## INPUT DATA

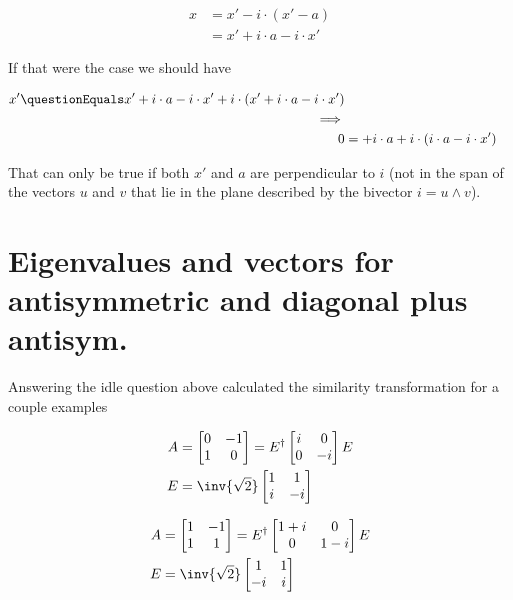 \begin{align*}
x 
&= x' - i \cdot (x' - a) \\
&= x' + i \cdot a - i \cdot x' 
\end{align*}

If that were the case we should have

\begin{align*}
x' \questionEquals
x' + i \cdot a - i \cdot x' 
+ i \cdot (x' + i \cdot a - i \cdot x' ) \\
\implies \\
0 &=
+ i \cdot a 
+ i \cdot (i \cdot a - i \cdot x' ) \\
\end{align*}

That can only be true if both $x'$ and $a$ are perpendicular to $i$ (not in the span of the vectors $u$ and $v$ that lie in the plane described by the bivector $i = u \wedge v$).

\section{ Eigenvalues and vectors for antisymmetric and diagonal plus antisym.}

Answering the idle question above calculated the similarity transformation for a couple examples

\begin{align*}
A &= 
\begin{bmatrix}
0 & -1 \\
1 & 0  \\
\end{bmatrix} 
= E^\dagger 
\begin{bmatrix}
i & 0 \\
0 & -i \\
\end{bmatrix} 
E \\
E &=
\inv{\sqrt{2}}
\begin{bmatrix}
1 & 1 \\
i & -i \\
\end{bmatrix} 
\end{align*}

\begin{align*}
A &= 
\begin{bmatrix}
1 & -1 \\
1 & 1  \\
\end{bmatrix} 
= E^\dagger 
\begin{bmatrix}
1+i & 0 \\
0 & 1-i \\
\end{bmatrix} 
E \\
E &=
\inv{\sqrt{2}}
\begin{bmatrix}
1 & 1 \\
-i & i \\
\end{bmatrix} 
\end{align*}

## ABOUT THIS TASK
Transcribe the entries from their first line to the line that holds "Eigenvalues and vectors", both included, and skip every picture.

## ANSWER FOR THE TASK
 \begin{align*}
x 
&= x' - i \cdot (x' - a) \\
&= x' + i \cdot a - i \cdot x' 
\end{align*}

If that were the case we should have

\begin{align*}
x' \questionEquals
x' + i \cdot a - i \cdot x' 
+ i \cdot (x' + i \cdot a - i \cdot x' ) \\
\implies \\
0 &=
+ i \cdot a 
+ i \cdot (i \cdot a - i \cdot x' ) \\
\end{align*}

That can only be true if both $x'$ and $a$ are perpendicular to $i$ (not in the span of the vectors $u$ and $v$ that lie in the plane described by the bivector $i = u \wedge v$).

\section{ Eigenvalues and vectors for antisymmetric and diagonal plus antisym.}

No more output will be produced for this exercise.